White House pledges ‘audacious’ executive action in 2016

President Obama will roll out a bold set of executive actions during his final year in office, his top adviser said Wednesday.

“We’ll do audacious executive action throughout the course of the rest of the year, I am confident of that,” White House chief of staff Denis McDonough told reporters at a Christian Science Monitor breakfast. 

The comments are a clear sign the president will continue his go-it-alone approach, which has angered Republicans in Congress.

{mosads}They also underscore how, aside from a handful of proposals such as trade and criminal justice reform, there is little chance for Obama to work with Congress in an election year. 

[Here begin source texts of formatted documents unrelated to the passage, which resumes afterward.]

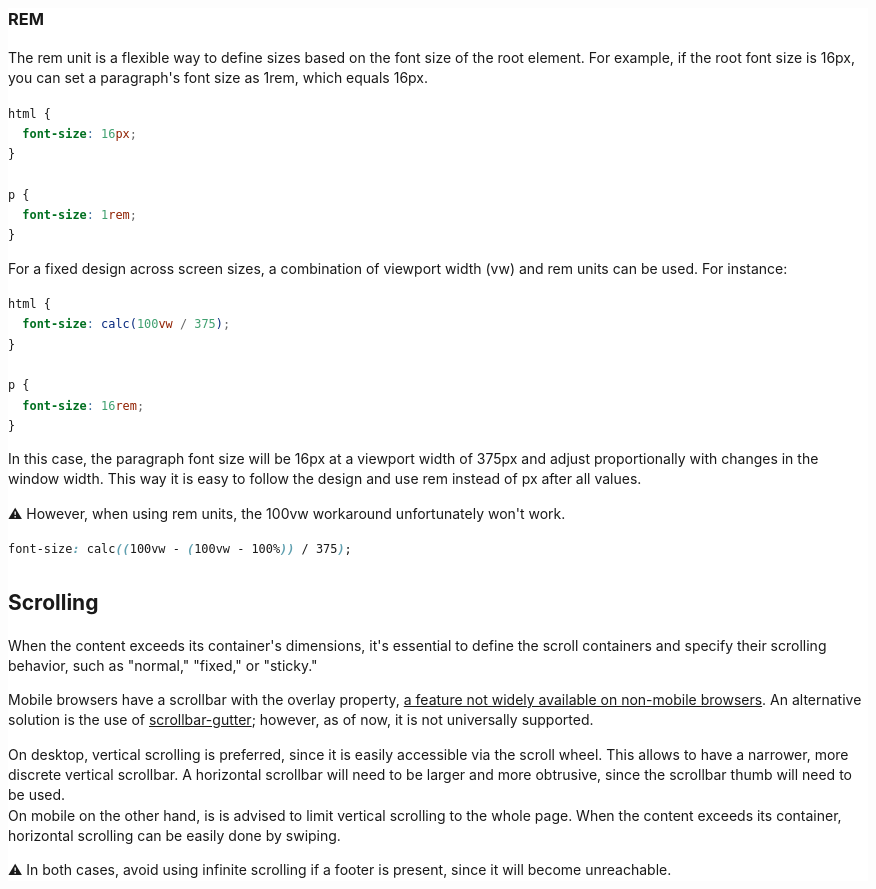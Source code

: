 ### REM

The rem unit is a flexible way to define sizes based on the font size of the root element. For example, if the root font size is 16px, you can set a paragraph's font size as 1rem, which equals 16px.

```css
html {
  font-size: 16px;
}

p {
  font-size: 1rem;
}
```

For a fixed design across screen sizes, a combination of viewport width (vw) and rem units can be used. For instance:

```css
html {
  font-size: calc(100vw / 375);
}

p {
  font-size: 16rem;
}
```

In this case, the paragraph font size will be 16px at a viewport width of 375px and adjust proportionally with changes in the window width. This way it is easy to follow the design and use rem instead of px after all values.

⚠ However, when using rem units, the 100vw workaround unfortunately won't work.

```css
font-size: calc((100vw - (100vw - 100%)) / 375);
```

## Scrolling

When the content exceeds its container's dimensions, it's essential to define the scroll containers and specify their scrolling behavior, such as "normal," "fixed," or "sticky."

Mobile browsers have a scrollbar with the overlay property, [a feature not widely available on non-mobile browsers](https://caniuse.com/mdn-css_properties_overlay). An alternative solution is the use of [scrollbar-gutter](https://caniuse.com/mdn-css_properties_scrollbar-gutter); however, as of now, it is not universally supported.

On desktop, vertical scrolling is preferred, since it is easily accessible via the scroll wheel. This allows to have a narrower, more discrete vertical scrollbar. A horizontal scrollbar will need to be larger and more obtrusive, since the scrollbar thumb will need to be used.  
On mobile on the other hand, is is advised to limit vertical scrolling to the whole page. When the content exceeds its container, horizontal scrolling can be easily done by swiping.

⚠ In both cases, avoid using infinite scrolling if a footer is present, since it will become unreachable.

Obama did not mention any possible executive actions during his State of the Union address Tuesday night, and McDonough did not hint on which areas the president will sidestep Congress and set policy on his own.

Last week, the president issued new unilateral actions designed to expand background checks for gun purchases. 

White House officials have warned the president could act on his own to close the military prison at Guantanamo Bay if Congress doesn’t approve a plan to do so. Such a move would surely trigger a showdown with lawmakers, who have passed laws barring detainees from being housed on U.S. soil. 

McDonough said the White House is crafting its executive actions carefully to “make sure the steps we have taken are ones we can lock down and not be subjected to undoing through [Congress] or otherwise.”  

Obama’s core 2014 policies on immigration, which would allow millions of undocumented immigrants to live and work in the U.S. without fear of deportation, have been delayed by a court challenge brought by 26 mostly Republican-run states.

At the same time, the White House is signaling the president won’t be afraid to take risks to check off pieces of unfinished business with just 12 months left in office.

Obama recently told his staff he’s going to demand that everything they do in 2016 be “infused with the sense of possibility that has both undergirded this administration, but also this country,” the chief of staff said. 

The president also said, “I am going to be asking myself, ’why not?’ ” according to McDonough.